Fig. 3.

S1PR1 expression in hematopoietic cells is required for regulating effector T cell egress from the dLN after infection. Indicated BM chimeric mice were infected with VSV in the footpad, and the mice were administered tamoxifen orally starting at day 3 p.i. (A) Frequency of N-tet⁺ effector T cells in the blood of the indicated BM chimeric group at day 6 p.i. Dot plots represent congenic donor CD45⁺, CD8α⁺ gated cells. (B) Absolute numbers of N-tet⁺ effector T cells in the dLN and per milliliter of blood from the indicated chimeric groups WT→WT (blue), Rosa-S1PR1^fl/fl→WT (purple), and WT→Rosa- S1PR1^fl/fl (green). (C) Mixed BM chimeric mice were treated with tamoxifen, and, 6 d after VSV footpad infection, mice were killed.
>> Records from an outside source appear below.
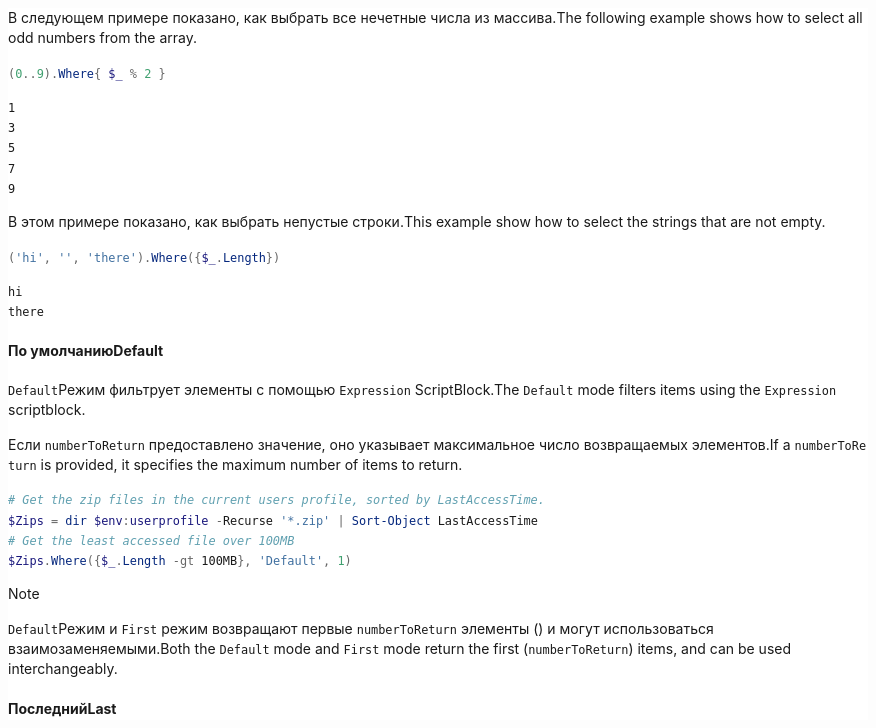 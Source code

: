 <span data-ttu-id="42f3d-225">В следующем примере показано, как выбрать все нечетные числа из массива.</span><span class="sxs-lookup"><span data-stu-id="42f3d-225">The following example shows how to select all odd numbers from the array.</span></span>

```powershell
(0..9).Where{ $_ % 2 }
```

```Output
1
3
5
7
9
```

<span data-ttu-id="42f3d-226">В этом примере показано, как выбрать непустые строки.</span><span class="sxs-lookup"><span data-stu-id="42f3d-226">This example show how to select the strings that are not empty.</span></span>

```powershell
('hi', '', 'there').Where({$_.Length})
```

```Output
hi
there
```

#### <a name="default"></a><span data-ttu-id="42f3d-227">По умолчанию</span><span class="sxs-lookup"><span data-stu-id="42f3d-227">Default</span></span>

<span data-ttu-id="42f3d-228">`Default`Режим фильтрует элементы с помощью `Expression` ScriptBlock.</span><span class="sxs-lookup"><span data-stu-id="42f3d-228">The `Default` mode filters items using the `Expression` scriptblock.</span></span>

<span data-ttu-id="42f3d-229">Если `numberToReturn` предоставлено значение, оно указывает максимальное число возвращаемых элементов.</span><span class="sxs-lookup"><span data-stu-id="42f3d-229">If a `numberToReturn` is provided, it specifies the maximum number of items to return.</span></span>

```powershell
# Get the zip files in the current users profile, sorted by LastAccessTime.
$Zips = dir $env:userprofile -Recurse '*.zip' | Sort-Object LastAccessTime
# Get the least accessed file over 100MB
$Zips.Where({$_.Length -gt 100MB}, 'Default', 1)
```

> [!NOTE]
> <span data-ttu-id="42f3d-230">`Default`Режим и `First` режим возвращают первые `numberToReturn` элементы () и могут использоваться взаимозаменяемыми.</span><span class="sxs-lookup"><span data-stu-id="42f3d-230">Both the `Default` mode and `First` mode return the first (`numberToReturn`) items, and can be used interchangeably.</span></span>

#### <a name="last"></a><span data-ttu-id="42f3d-231">Последний</span><span class="sxs-lookup"><span data-stu-id="42f3d-231">Last</span></span>
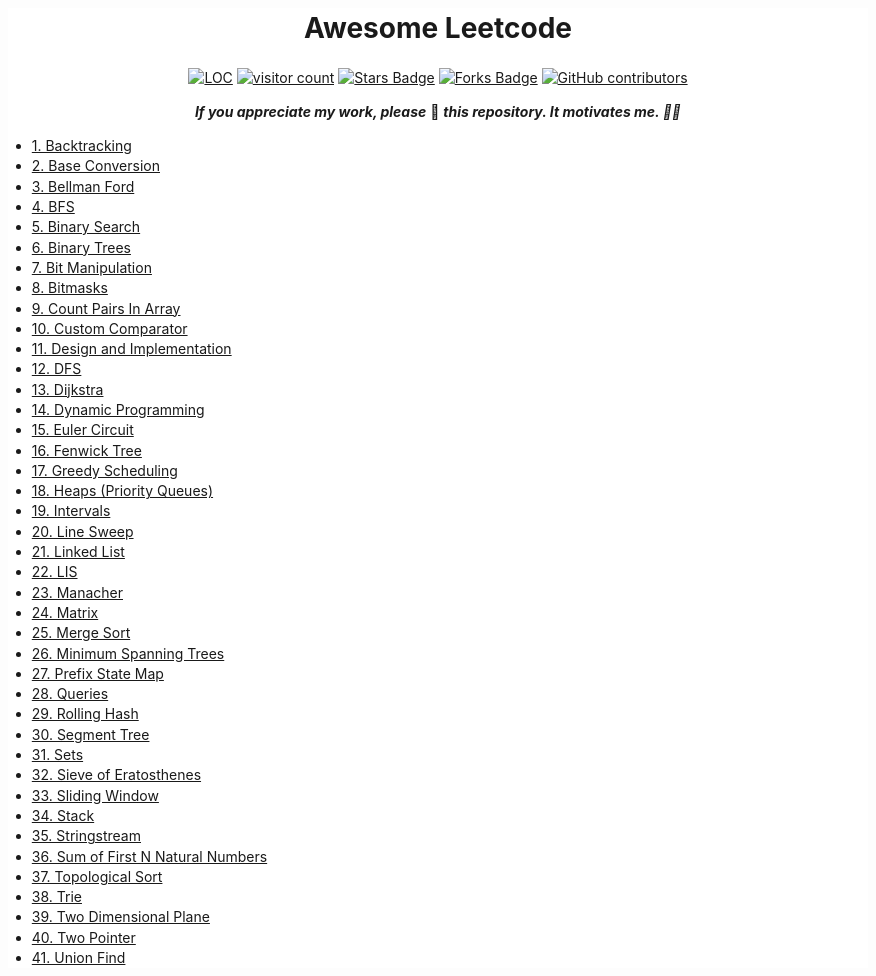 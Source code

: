 <div align="center">
<h1>Awesome Leetcode</h1>

<a href="https://github.com/kiranpalsingh1806/awesome-leetcode"><img src="https://sloc.xyz/github/kiranpalsingh1806/awesome-leetcode" alt="LOC"/></a>
<a href="https://github.com/kiranpalsingh1806/awesome-leetcode"><img src="https://visitor-badge.laobi.icu/badge?page_id=kiranpalsingh1806.awesome-leetcode" alt="visitor count"/></a>
<a href="https://github.com/kiranpalsingh1806/awesome-leetcode/stargazers"><img src="https://img.shields.io/github/stars/kiranpalsingh1806/awesome-leetcode" alt="Stars Badge"/></a>
<a href="https://github.com/kiranpalsingh1806/awesome-leetcode/network/members"><img src="https://img.shields.io/github/forks/kiranpalsingh1806/awesome-leetcode" alt="Forks Badge"/></a>
<a href="https://github.com/kiranpalsingh1806/awesome-leetcode/graphs/contributors"><img alt="GitHub contributors" src="https://img.shields.io/github/contributors/kiranpalsingh1806/awesome-leetcode?color=2b9348"></a>

<b><i>If you appreciate my work, please</i></b> 🌟 <b><i>this repository. It motivates me. 🚀🚀</i></b>

</div>

- [1. Backtracking](#1-backtracking)
- [2. Base Conversion](#2-base-conversion)
- [3. Bellman Ford](#3-bellman-ford)
- [4. BFS](#4-bfs)
- [5. Binary Search](#5-binary-search)
- [6. Binary Trees](#6-binary-trees)
- [7. Bit Manipulation](#7-bit-manipulation)
- [8. Bitmasks](#8-bitmasks)
- [9. Count Pairs In Array](#9-count-pairs-in-array)
- [10. Custom Comparator](#10-custom-comparator)
- [11. Design and Implementation](#11-design-and-implementation)
- [12. DFS](#12-dfs)
- [13. Dijkstra](#13-dijkstra)
- [14. Dynamic Programming](#14-dynamic-programming)
- [15. Euler Circuit](#15-euler-circuit)
- [16. Fenwick Tree](#16-fenwick-tree)
- [17. Greedy Scheduling](#17-greedy-scheduling)
- [18. Heaps (Priority Queues)](#18-heaps-priority-queues)
- [19. Intervals](#19-intervals)
- [20. Line Sweep](#20-line-sweep)
- [21. Linked List](#21-linked-list)
- [22. LIS](#22-lis)
- [23. Manacher](#23-manacher)
- [24. Matrix](#24-matrix)
- [25. Merge Sort](#25-merge-sort)
- [26. Minimum Spanning Trees](#26-minimum-spanning-trees)
- [27. Prefix State Map](#27-prefix-state-map)
- [28. Queries](#28-queries)
- [29. Rolling Hash](#29-rolling-hash)
- [30. Segment Tree](#30-segment-tree)
- [31. Sets](#31-sets)
- [32. Sieve of Eratosthenes](#32-sieve-of-eratosthenes)
- [33. Sliding Window](#33-sliding-window)
- [34. Stack](#34-stack)
- [35. Stringstream](#35-stringstream)
- [36. Sum of First N Natural Numbers](#36-sum-of-first-n-natural-numbers)
- [37. Topological Sort](#37-topological-sort)
- [38. Trie](#38-trie)
- [39. Two Dimensional Plane](#39-two-dimensional-plane)
- [40. Two Pointer](#40-two-pointer)
- [41. Union Find](#41-union-find)
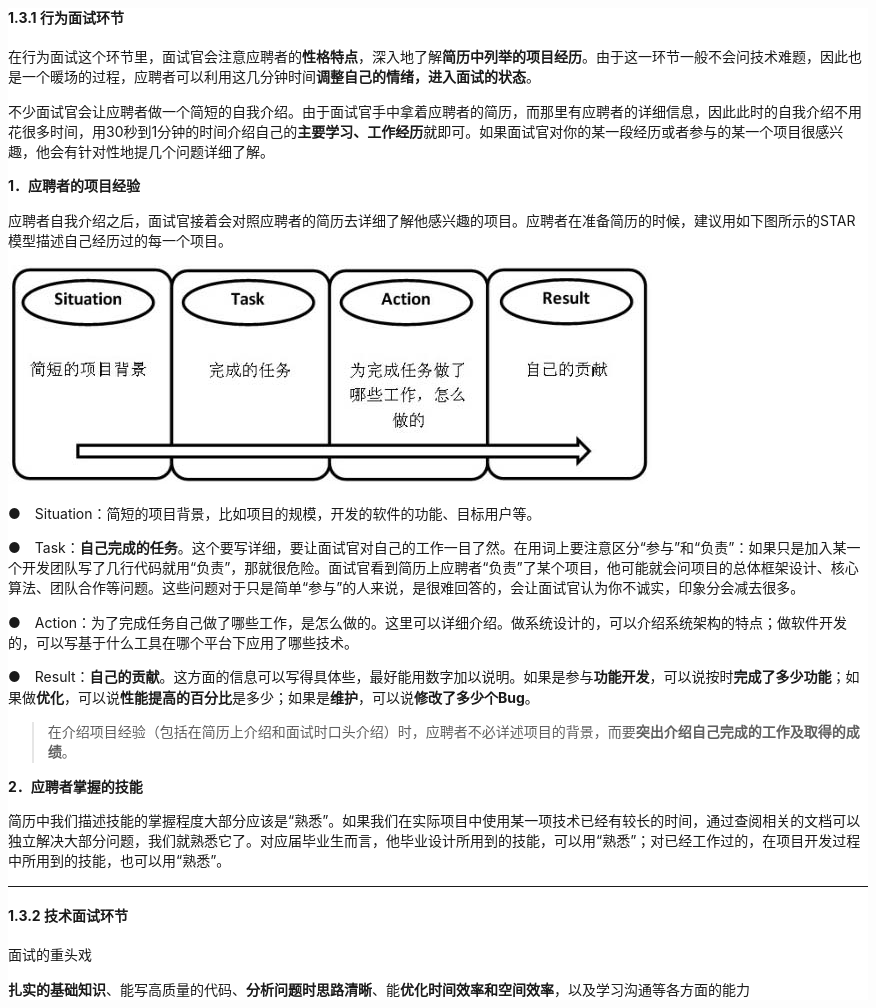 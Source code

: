 

#### 1.3.1 行为面试环节

在行为面试这个环节里，面试官会注意应聘者的**性格特点**，深入地了解**简历中列举的项目经历**。由于这一环节一般不会问技术难题，因此也是一个暖场的过程，应聘者可以利用这几分钟时间**调整自己的情绪，进入面试的状态**。

不少面试官会让应聘者做一个简短的自我介绍。由于面试官手中拿着应聘者的简历，而那里有应聘者的详细信息，因此此时的自我介绍不用花很多时间，用30秒到1分钟的时间介绍自己的**主要学习、工作经历**就即可。如果面试官对你的某一段经历或者参与的某一个项目很感兴趣，他会有针对性地提几个问题详细了解。



**1．应聘者的项目经验**

应聘者自我介绍之后，面试官接着会对照应聘者的简历去详细了解他感兴趣的项目。应聘者在准备简历的时候，建议用如下图所示的STAR模型描述自己经历过的每一个项目。

![image-20220309231655404](assets/image-20220309231655404.png)

●　Situation：简短的项目背景，比如项目的规模，开发的软件的功能、目标用户等。

●　Task：**自己完成的任务**。这个要写详细，要让面试官对自己的工作一目了然。在用词上要注意区分“参与”和“负责”：如果只是加入某一个开发团队写了几行代码就用“负责”，那就很危险。面试官看到简历上应聘者“负责”了某个项目，他可能就会问项目的总体框架设计、核心算法、团队合作等问题。这些问题对于只是简单“参与”的人来说，是很难回答的，会让面试官认为你不诚实，印象分会减去很多。

●　Action：为了完成任务自己做了哪些工作，是怎么做的。这里可以详细介绍。做系统设计的，可以介绍系统架构的特点；做软件开发的，可以写基于什么工具在哪个平台下应用了哪些技术。

●　Result：**自己的贡献**。这方面的信息可以写得具体些，最好能用数字加以说明。如果是参与**功能开发**，可以说按时**完成了多少功能**；如果做**优化**，可以说**性能提高的百分比**是多少；如果是**维护**，可以说**修改了多少个Bug**。



>  在介绍项目经验（包括在简历上介绍和面试时口头介绍）时，应聘者不必详述项目的背景，而要**突出介绍自己完成的工作及取得的成绩**。



**2．应聘者掌握的技能**

简历中我们描述技能的掌握程度大部分应该是“熟悉”。如果我们在实际项目中使用某一项技术已经有较长的时间，通过查阅相关的文档可以独立解决大部分问题，我们就熟悉它了。对应届毕业生而言，他毕业设计所用到的技能，可以用“熟悉”；对已经工作过的，在项目开发过程中所用到的技能，也可以用“熟悉”。



---

#### 1.3.2 技术面试环节

面试的重头戏

**扎实的基础知识**、能写高质量的代码、**分析问题时思路清晰**、能**优化时间效率和空间效率**，以及学习沟通等各方面的能力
The distribution of the WT (blue gate) and S1PR1^fl/fl (purple gate) N-tet⁺ T cell populations was assessed by FACS in the dLN and in blood. Numbers are frequencies of N-tet⁺ CD8 T cells present in each gate. (D) Absolute numbers of N-tet⁺ WT and S1PR1^fl/fl in the dLN and in the blood (cells per mL) of tamoxifen-treated mixed BM chimeras at day 6 p.i. Data are representative of six independent experiments with at least four mice per group of chimeras. Horizontal lines indicate the mean. ***P < 0.0001 ; **P < 0.001; *P < 0.01.